Was I There When They Crucified My Lord? Well…

Was I There When They Crucified My Lord? Well… March 25, 2016

Six weeks after my first marathon, I ran a second. By then, I’d upgraded my electrolyte drink and taken to eating bananas by the bunch in order to preclude muscle cramping. I also devised a strategy meant to reverse the events of the first race. In the name of husbanding all the glucose, glycogen, and fatty acids that I’d loaded so lovingly into my body the previous afternoon at the Chinese buffet, I planned to start off at a near-crawl, gradually pouring on the smoke until, around mile 12 or 13, I’d gained the pace that would carry me across the finish line.

The race began just before sunrise at a shooting range on Usery Mountain, deep in East Mesa. Holding myself back, trotting along in no particular hurry, I was able to drink in the fresh air, and to marvel as the sky brightened over the desert, which was just then starting to flower. Filled with oxygen and euphoria, I took time to make friends. One man in a white ball cap informed me proudly that his son had just graduated law school to land a plum job in Manhattan with Skadden, Arps, Meagher, and Flom.

“Hah!” I said. “Tell him one lap around Central Park is 6.2 miles!”

“Hah!” He answered. “You bet I will!” And then we both returned our eyes to the road, which was winding into a subdivision.

After mile three or four, I began creeping ahead in the pack. Without accelerating too sharply, or to a pace I would have no hope of maintaining, I overtook one cluster of runners after another. As mile six turned into mile nine, and then mile 11, the runners began looking younger and fitter. This, I thought, is how Hitler must have felt, watching all those second-rate countries fall into his hands. Hello, Poland! Good-bye, Norway and Denmark! France and the Benelux countries, here I come! Greece, Kingdom of Serbs, Croats, and Slovenes – you’re next!
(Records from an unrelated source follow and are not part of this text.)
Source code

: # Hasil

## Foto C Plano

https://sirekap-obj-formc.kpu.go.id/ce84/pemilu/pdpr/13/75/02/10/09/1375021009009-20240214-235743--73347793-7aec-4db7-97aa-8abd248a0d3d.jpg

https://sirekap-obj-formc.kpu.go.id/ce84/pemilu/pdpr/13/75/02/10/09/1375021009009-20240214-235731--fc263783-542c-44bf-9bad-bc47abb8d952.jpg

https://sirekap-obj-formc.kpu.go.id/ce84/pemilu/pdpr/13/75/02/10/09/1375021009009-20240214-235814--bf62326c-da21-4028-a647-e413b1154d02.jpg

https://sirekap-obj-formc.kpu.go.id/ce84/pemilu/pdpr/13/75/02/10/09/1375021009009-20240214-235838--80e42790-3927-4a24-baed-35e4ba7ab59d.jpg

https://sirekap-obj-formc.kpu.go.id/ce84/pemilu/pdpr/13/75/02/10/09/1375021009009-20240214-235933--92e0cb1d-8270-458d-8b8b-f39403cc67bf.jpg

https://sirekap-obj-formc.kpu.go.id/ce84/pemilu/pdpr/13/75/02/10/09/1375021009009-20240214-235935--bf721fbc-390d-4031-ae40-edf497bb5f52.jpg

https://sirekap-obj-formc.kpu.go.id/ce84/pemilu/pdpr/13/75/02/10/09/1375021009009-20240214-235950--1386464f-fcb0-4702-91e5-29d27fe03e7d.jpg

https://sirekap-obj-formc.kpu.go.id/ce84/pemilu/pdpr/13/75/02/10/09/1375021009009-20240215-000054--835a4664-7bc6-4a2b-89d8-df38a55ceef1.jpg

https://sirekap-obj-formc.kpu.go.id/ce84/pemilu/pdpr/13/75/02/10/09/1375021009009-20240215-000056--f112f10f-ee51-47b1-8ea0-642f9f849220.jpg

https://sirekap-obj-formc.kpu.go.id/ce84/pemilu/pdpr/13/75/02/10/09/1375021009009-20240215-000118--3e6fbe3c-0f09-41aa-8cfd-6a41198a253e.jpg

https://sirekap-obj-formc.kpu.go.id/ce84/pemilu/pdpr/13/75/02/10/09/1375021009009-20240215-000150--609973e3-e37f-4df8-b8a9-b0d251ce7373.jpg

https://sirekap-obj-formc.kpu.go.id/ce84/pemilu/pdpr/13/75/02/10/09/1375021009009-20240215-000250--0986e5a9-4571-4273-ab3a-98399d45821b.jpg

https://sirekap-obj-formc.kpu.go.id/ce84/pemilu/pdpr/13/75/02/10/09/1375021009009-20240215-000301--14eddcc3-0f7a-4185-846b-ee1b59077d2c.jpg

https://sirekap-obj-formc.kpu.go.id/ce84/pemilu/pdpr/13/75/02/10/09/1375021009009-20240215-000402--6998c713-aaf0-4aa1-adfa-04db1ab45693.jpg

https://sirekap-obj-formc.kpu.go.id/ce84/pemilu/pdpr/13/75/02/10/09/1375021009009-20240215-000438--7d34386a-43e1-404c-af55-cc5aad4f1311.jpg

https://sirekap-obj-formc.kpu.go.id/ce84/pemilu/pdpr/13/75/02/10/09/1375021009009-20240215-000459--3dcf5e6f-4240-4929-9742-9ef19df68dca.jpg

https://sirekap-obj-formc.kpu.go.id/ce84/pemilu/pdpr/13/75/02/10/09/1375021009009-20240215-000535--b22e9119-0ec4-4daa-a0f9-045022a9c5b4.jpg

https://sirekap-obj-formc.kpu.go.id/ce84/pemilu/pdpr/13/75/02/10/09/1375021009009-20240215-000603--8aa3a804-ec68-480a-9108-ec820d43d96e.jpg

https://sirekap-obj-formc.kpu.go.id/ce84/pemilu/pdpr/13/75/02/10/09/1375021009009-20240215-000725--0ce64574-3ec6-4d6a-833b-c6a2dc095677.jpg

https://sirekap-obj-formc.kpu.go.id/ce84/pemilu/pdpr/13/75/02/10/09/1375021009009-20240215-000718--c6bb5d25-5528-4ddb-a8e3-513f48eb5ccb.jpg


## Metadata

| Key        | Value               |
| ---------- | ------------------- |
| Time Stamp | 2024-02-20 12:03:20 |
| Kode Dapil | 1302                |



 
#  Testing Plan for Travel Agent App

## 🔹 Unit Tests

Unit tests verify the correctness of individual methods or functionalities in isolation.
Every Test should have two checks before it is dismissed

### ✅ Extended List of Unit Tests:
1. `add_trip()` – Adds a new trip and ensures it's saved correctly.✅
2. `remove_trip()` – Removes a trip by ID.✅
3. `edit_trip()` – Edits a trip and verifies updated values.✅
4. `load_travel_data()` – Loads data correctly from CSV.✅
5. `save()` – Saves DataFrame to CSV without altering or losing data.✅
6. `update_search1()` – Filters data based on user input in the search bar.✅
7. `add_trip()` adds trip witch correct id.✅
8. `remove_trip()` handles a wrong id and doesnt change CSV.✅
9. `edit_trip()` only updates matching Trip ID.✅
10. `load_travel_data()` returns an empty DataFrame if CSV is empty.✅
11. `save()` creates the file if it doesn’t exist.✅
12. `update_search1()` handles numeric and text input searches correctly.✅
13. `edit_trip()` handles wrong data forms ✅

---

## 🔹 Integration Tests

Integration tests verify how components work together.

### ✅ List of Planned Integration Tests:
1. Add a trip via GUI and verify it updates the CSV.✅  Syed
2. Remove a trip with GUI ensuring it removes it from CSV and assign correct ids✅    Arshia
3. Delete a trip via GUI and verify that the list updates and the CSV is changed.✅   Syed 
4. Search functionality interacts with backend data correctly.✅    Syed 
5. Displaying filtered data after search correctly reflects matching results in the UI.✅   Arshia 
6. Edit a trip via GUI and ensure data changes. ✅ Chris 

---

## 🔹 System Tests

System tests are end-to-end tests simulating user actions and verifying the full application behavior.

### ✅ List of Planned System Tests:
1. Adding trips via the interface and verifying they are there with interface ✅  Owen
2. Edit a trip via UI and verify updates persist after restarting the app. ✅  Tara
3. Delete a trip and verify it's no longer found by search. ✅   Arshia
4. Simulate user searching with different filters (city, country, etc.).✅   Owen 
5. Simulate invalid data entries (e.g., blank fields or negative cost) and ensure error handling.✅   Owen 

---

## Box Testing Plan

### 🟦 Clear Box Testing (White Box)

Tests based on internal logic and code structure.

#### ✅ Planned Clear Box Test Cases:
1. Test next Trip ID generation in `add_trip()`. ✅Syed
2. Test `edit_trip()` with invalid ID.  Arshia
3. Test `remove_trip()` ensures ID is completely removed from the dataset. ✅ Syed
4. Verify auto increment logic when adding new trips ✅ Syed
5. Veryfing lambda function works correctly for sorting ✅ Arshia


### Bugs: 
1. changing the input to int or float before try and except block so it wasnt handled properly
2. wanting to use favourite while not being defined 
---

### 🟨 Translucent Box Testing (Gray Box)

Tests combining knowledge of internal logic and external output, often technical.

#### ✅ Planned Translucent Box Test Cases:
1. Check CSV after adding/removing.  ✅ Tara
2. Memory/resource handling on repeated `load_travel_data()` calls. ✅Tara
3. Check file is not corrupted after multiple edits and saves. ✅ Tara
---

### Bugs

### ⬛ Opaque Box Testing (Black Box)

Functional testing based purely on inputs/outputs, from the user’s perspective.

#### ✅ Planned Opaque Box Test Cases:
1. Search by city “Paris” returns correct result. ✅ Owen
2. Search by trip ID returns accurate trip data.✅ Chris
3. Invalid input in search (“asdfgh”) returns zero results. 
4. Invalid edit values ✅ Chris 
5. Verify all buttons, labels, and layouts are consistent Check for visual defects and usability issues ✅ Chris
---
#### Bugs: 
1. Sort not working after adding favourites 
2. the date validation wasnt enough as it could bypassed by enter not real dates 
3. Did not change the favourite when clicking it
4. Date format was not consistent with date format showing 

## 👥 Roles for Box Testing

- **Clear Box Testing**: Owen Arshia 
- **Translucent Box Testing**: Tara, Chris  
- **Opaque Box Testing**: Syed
Around mile 13 or 14, I found myself within 10 yards of a woman wearing a frilled skirt over her running shorts. Her outfit struck me as frivolous. So did her style of running. Rather than pound along at a steady, if modest pace, she would dash ahead in a full sprint for 50 yards, then stop and walk for a minute or longer. Sprint, walk. Sprint, walk. Every time she reached the top of her sprint, she’d exchange high-fives and triumphant greetings with a friend of hers.

I see you, girl!

The roof! The roof! The roof is on fire!

Mesa residents, including groups from local junior high schools and families right out of Bill Keane’s imagination, were lining the sidewalks and cheering us on. I was anxious to see whether see whether the ecstasy of high performance would make them forget themselves and follow through to the next verse. It didn’t. But their showboating had already absorbed my attention and gotten on my nerves.

The woman in the frilled skirt was wearing an energy belt in some festive color – I think mauve. Most energy belts had room enough for two or three squeegee bottles; hers sported four or five. I had yet to see her drink from any of them. Along with her skirt, and her sprinting, and her braying, they looked like one more affectation, another self-advertising piece of flair.

By mile 15, I had picked up enough speed to close the distance between us. Appearing at her side as she walked, I put on my jauntiest tone, and asked, “Say, sister. You looking to feed the world with that energy belt?”

She looked up, startled. For a moment, her face was blank. Then, as though reverting to character, she grinned and opened her eyes wide as headlights. “No,” she said. “It’s all for meeeeeeeeeeeee!”

With that, she executed a full pirouette and bounded ahead, deep into the crowd.

About an hour later, between mile 21 and 22, I saw a group of four runners stopped in the middle of the road. Their backs were facing me, but they seemed to have wrapped their arms around one another’s shoulders in a sort of group hug. As I passed them, I saw that their faces were grave. Then I saw that the three on the flanks were supporting one in the middle, a woman whose eyes were clamped shut, and whose mouth was wide open in a silent scream, like Bernini’s St. Teresa. I looked to see whether she was the woman in the skirt, but no – she was wearing black shorts.

Just then, I found myself running alongside my old friend, the man in the white hat. After we grunted hello, I jerked my thumb in the direction of the foundered runner and said, “At first I thought they were all taking a selfie together.”

“Hah!” He said.

The old slave spiritual asks: “Were you there when they crucified my Lord?” Truthfully, if I had been, I probably would have been the last to notice. My mind would have been on a million other things.